Following the seizure of power by the Taliban in Afghanistan, the world is waiting for what form its government will take. This Wednesday, one of the group’s spokesmen, Waheedullah Hashimi, told the agency Reuters that the country could be governed by a council, while the supreme leader of the militant Islamist movement, Haibatullah Akhundzada, will probably remain in command.
Another aspect that Hashimi made clear is that the country it won’t be a democracy. “There will be no democratic system because it has no base in our country,” he said. “We are not going to discuss what kind of political system we should apply in Afghanistan because it is clear. It is the sharia (Islamic law) and that’s it ”.
The power structure outlined by the spokesperson would have similarities to how the Taliban ruled Afghanistan between 1996 and 2001. So the supreme leader, Mullah Omar, remained in the shadows and left the day-to-day management of the country in the hands of a council.
Akhundzada would likely play a role above the head of the council, which would be similar to that of the country’s president, Hashimi added. “Perhaps his deputy (Akhundzada) will play the role of ‘president,'” said Hashimi, who spoke in English.
The Supreme Leader of the Taliban has three deputies: Mawlavi Yaqub, son of Mullah Omar; Sirajuddin Haqqani, leader of the powerful Haqqani militant network, and Abdul Ghani Baradar, who heads the Taliban’s political office in Doha and is one of the founding members of the group.
What is known about Akhundzada
Elibá Haibatullah Akhundzada He was appointed head of the Taliban in May 2016 during a rapid transition of power, days after the death of his predecessor, Mansur, killed by a drone attack American in Pakistan.
Son of a theologian, originally from Kandahar, the heart of the Pashtun country in southern Afghanistan and the birthplace of the Taliban, Akhundzada belongs to the Noorzai tribe and his name in Arabic means “Gift from God”.
The leader quickly obtained a Ayman al-Zawahiri’s pledge of allegiance, the leader of Al Qaeda.
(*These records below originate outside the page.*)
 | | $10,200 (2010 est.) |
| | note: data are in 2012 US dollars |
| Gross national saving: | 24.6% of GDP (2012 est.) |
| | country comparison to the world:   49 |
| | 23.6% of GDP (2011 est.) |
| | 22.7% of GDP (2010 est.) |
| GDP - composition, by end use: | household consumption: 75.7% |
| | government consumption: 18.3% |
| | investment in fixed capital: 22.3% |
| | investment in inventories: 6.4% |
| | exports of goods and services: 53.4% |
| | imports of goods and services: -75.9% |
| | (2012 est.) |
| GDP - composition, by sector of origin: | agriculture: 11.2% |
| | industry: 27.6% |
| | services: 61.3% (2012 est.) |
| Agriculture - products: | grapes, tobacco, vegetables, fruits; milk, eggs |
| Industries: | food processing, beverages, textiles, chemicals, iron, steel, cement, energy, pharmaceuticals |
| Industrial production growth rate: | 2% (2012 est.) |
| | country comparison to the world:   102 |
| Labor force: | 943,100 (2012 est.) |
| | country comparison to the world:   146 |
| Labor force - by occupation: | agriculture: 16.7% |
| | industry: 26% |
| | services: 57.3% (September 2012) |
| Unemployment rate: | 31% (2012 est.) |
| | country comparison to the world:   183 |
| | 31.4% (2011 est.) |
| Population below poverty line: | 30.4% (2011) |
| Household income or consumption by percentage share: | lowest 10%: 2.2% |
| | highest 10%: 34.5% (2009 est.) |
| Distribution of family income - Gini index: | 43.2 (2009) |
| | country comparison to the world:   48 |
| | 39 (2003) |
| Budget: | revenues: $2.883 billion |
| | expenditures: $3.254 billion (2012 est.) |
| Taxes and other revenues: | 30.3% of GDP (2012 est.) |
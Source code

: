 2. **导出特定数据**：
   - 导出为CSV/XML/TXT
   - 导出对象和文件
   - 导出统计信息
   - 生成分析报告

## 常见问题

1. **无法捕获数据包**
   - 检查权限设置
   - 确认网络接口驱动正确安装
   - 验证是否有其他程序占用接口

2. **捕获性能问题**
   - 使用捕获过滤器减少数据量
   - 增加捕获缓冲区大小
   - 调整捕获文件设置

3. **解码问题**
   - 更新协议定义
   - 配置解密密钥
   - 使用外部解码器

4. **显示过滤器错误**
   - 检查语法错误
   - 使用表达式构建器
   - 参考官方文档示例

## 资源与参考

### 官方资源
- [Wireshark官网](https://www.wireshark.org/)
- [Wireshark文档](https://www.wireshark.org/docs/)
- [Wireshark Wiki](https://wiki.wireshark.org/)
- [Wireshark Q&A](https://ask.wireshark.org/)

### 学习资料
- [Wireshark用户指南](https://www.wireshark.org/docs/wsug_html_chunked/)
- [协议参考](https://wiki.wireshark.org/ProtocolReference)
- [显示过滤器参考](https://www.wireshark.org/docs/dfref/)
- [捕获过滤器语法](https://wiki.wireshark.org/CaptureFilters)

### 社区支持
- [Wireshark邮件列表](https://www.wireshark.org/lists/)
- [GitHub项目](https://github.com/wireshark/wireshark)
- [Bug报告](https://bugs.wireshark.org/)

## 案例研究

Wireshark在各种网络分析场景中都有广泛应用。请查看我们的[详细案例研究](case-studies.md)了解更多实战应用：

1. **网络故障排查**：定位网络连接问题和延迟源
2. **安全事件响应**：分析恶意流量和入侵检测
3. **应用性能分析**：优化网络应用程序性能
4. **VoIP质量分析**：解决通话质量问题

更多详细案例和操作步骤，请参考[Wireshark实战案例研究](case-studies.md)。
The Egyptian called him “Emir al muminin”, that is to say “prince of the believers”, denomination that allowed him to consolidate his credibility in the jihadist world.
Akhundzada had the delicate mission of unify the talibandivided by a violent struggle for power after Mansur’s death and the revelation that they had concealed for years the death of the founder of the movement, Mullah Omar.
The insurgent managed to keep the group together and continued to be quite discreet, limiting itself to transmitting annual messages on Islamic holidays.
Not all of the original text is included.